Le syndicat des pauvres types.

FAYE Éric

Il y a six mois, Antoine Blin était assassiné puis inhumé au Panthéon. Denner, en compagnie de douze personnes seulement, assiste à son exhumation et à son transfert vers un cimetière de banlieue, dans l’indifférence générale. Il avait obtenu le privilège de cette immortalité temporaire, grâce à une éphémère notoriété fabriquée par la télévision.

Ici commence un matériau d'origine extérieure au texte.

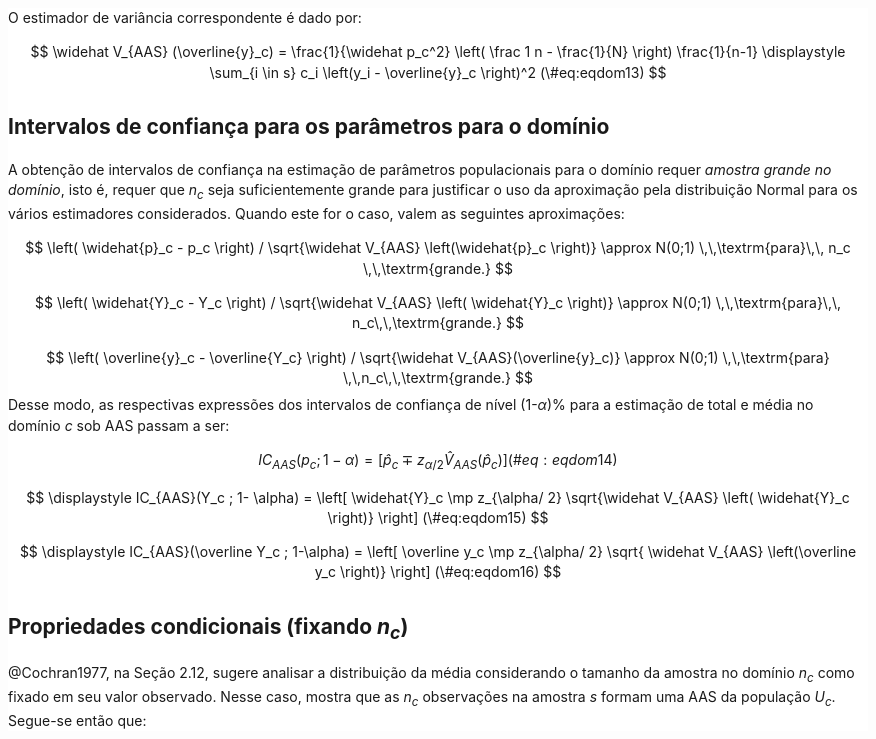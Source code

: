 O estimador de variância correspondente é dado por:
 
$$
\widehat V_{AAS} (\overline{y}_c) =  \frac{1}{\widehat p_c^2} \left( \frac 1 n - \frac{1}{N} \right) \frac{1}{n-1} \displaystyle \sum_{i \in s} c_i \left(y_i - \overline{y}_c \right)^2 (\#eq:eqdom13)
$$


## Intervalos de confiança para os parâmetros para o domínio

A obtenção de intervalos de confiança na estimação de parâmetros populacionais para o domínio requer *amostra grande no domínio*, isto é, requer que $n_c$ seja suficientemente grande para justificar o uso da aproximação pela distribuição Normal para os vários estimadores considerados. Quando este for o caso, valem as seguintes aproximações:

$$
\left( \widehat{p}_c - p_c \right) / \sqrt{\widehat V_{AAS} \left(\widehat{p}_c \right)} \approx N(0;1) \,\,\textrm{para}\,\, n_c \,\,\textrm{grande.}
$$
 
$$
\left( \widehat{Y}_c - Y_c \right) / \sqrt{\widehat V_{AAS} \left( \widehat{Y}_c \right)} \approx N(0;1) \,\,\textrm{para}\,\, n_c\,\,\textrm{grande.}
$$
 
$$
\left( \overline{y}_c - \overline{Y_c} \right) / \sqrt{\widehat V_{AAS}(\overline{y}_c)} \approx N(0;1) \,\,\textrm{para} \,\,n_c\,\,\textrm{grande.}
$$
Desse modo, as respectivas expressões dos intervalos de confiança de nível (1-$\alpha$)% para a estimação de total e média no domínio $c$ sob AAS passam a ser: 

$$ 
IC_{AAS} (p_c ; 1-\alpha) = \left[ \widehat{p}_c \mp z_{\alpha / 2} \widehat {V}_{AAS} ( \widehat{p}_c ) \right] (\#eq:eqdom14) 
$$


$$ 
\displaystyle IC_{AAS}(Y_c ; 1- \alpha) = \left[ \widehat{Y}_c \mp z_{\alpha/ 2} \sqrt{\widehat V_{AAS} \left( \widehat{Y}_c \right)} \right] (\#eq:eqdom15) 
$$ 

$$ 
\displaystyle IC_{AAS}(\overline Y_c ; 1-\alpha) = \left[ \overline y_c \mp z_{\alpha/ 2} \sqrt{ \widehat V_{AAS} \left(\overline y_c \right)} \right] (\#eq:eqdom16) 
$$ 


## Propriedades condicionais (fixando $n_c$)

@Cochran1977, na Seção 2.12, sugere analisar a distribuição da média considerando o tamanho da amostra no domínio $n_c$ como fixado em seu valor observado. Nesse caso, mostra que as $n_c$ observações na amostra $s$ formam uma AAS da população $U_c$. Segue-se então que: 
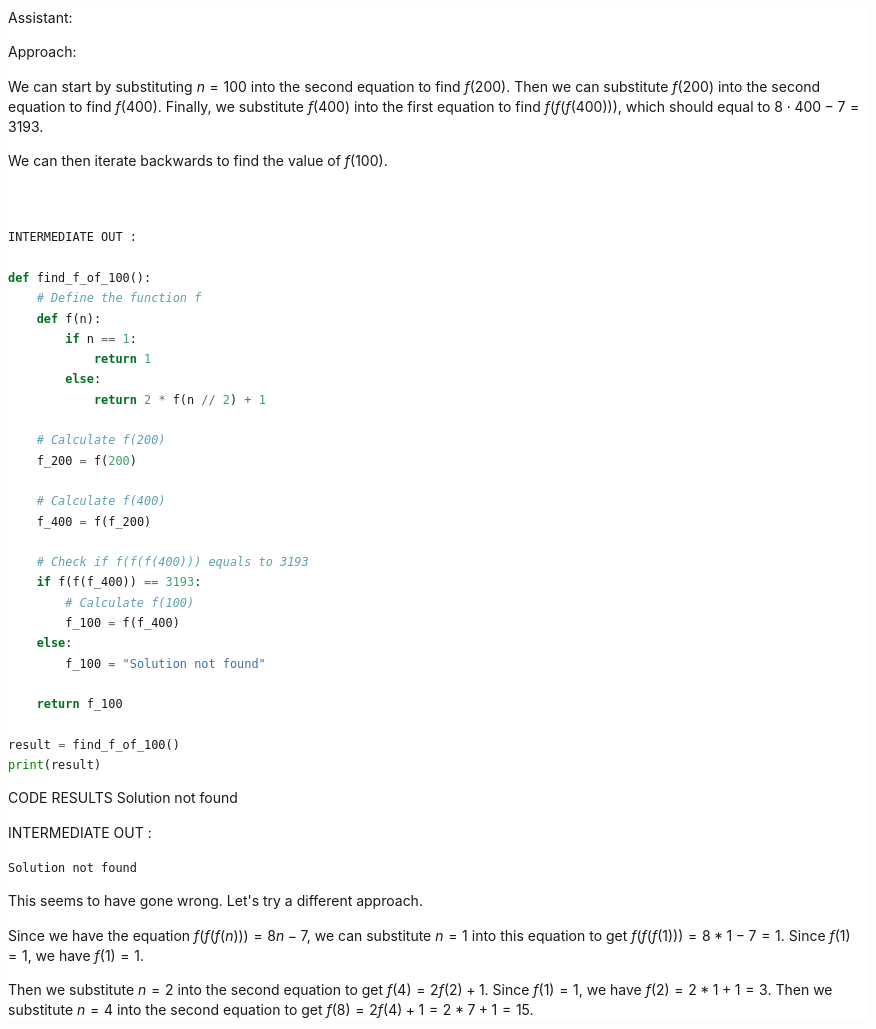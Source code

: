 Assistant:

Approach:


We can start by substituting $n=100$ into the second equation to find $f(200)$. Then we can substitute $f(200)$ into the second equation to find $f(400)$. Finally, we substitute $f(400)$ into the first equation to find $f(f(f(400)))$, which should equal to $8 \cdot 400 - 7 = 3193$.

We can then iterate backwards to find the value of $f(100)$.

```python


INTERMEDIATE OUT :

def find_f_of_100():
    # Define the function f
    def f(n):
        if n == 1:
            return 1
        else:
            return 2 * f(n // 2) + 1

    # Calculate f(200)
    f_200 = f(200)

    # Calculate f(400)
    f_400 = f(f_200)

    # Check if f(f(f(400))) equals to 3193
    if f(f(f_400)) == 3193:
        # Calculate f(100)
        f_100 = f(f_400)
    else:
        f_100 = "Solution not found"

    return f_100

result = find_f_of_100()
print(result)
```

CODE RESULTS Solution not found

INTERMEDIATE OUT :
```output
Solution not found
```

This seems to have gone wrong. Let's try a different approach.

Since we have the equation $f(f(f(n)))=8n-7$, we can substitute $n=1$ into this equation to get $f(f(f(1)))=8*1-7=1$. Since $f(1)=1$, we have $f(1)=1$.

Then we substitute $n=2$ into the second equation to get $f(4)=2f(2)+1$. Since $f(1)=1$, we have $f(2)=2*1+1=3$. Then we substitute $n=4$ into the second equation to get $f(8)=2f(4)+1=2*7+1=15$.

Antoine Blin, la quarantaine, s’apercevait que son corps exsudait une odeur, devenue pour lui une obsession paralysante, lui faisant perdre l’estime de soi, quand il fut sollicité par Denner (intermédiaire d’un chercheur) pour adhérer au « syndicat des pauvres types ». « La Chaîne » entrait alors en concurrence, le courtisait, le manipulait pour obtenir sa participation à une émission, l’élection de « Monsieur tout-le-monde », faisant de lui l’objet d’intérêt momentané des médias.

 

Éric Faye combine subtilement le réalisme et la parabole sophistiquée à l’humour cruel, au service du sans-grade méprisé, solitaire. Le lecteur a du mal à s’intéresser jusqu’au bout (La durée d’une vie sans toi, NB novembre 2003).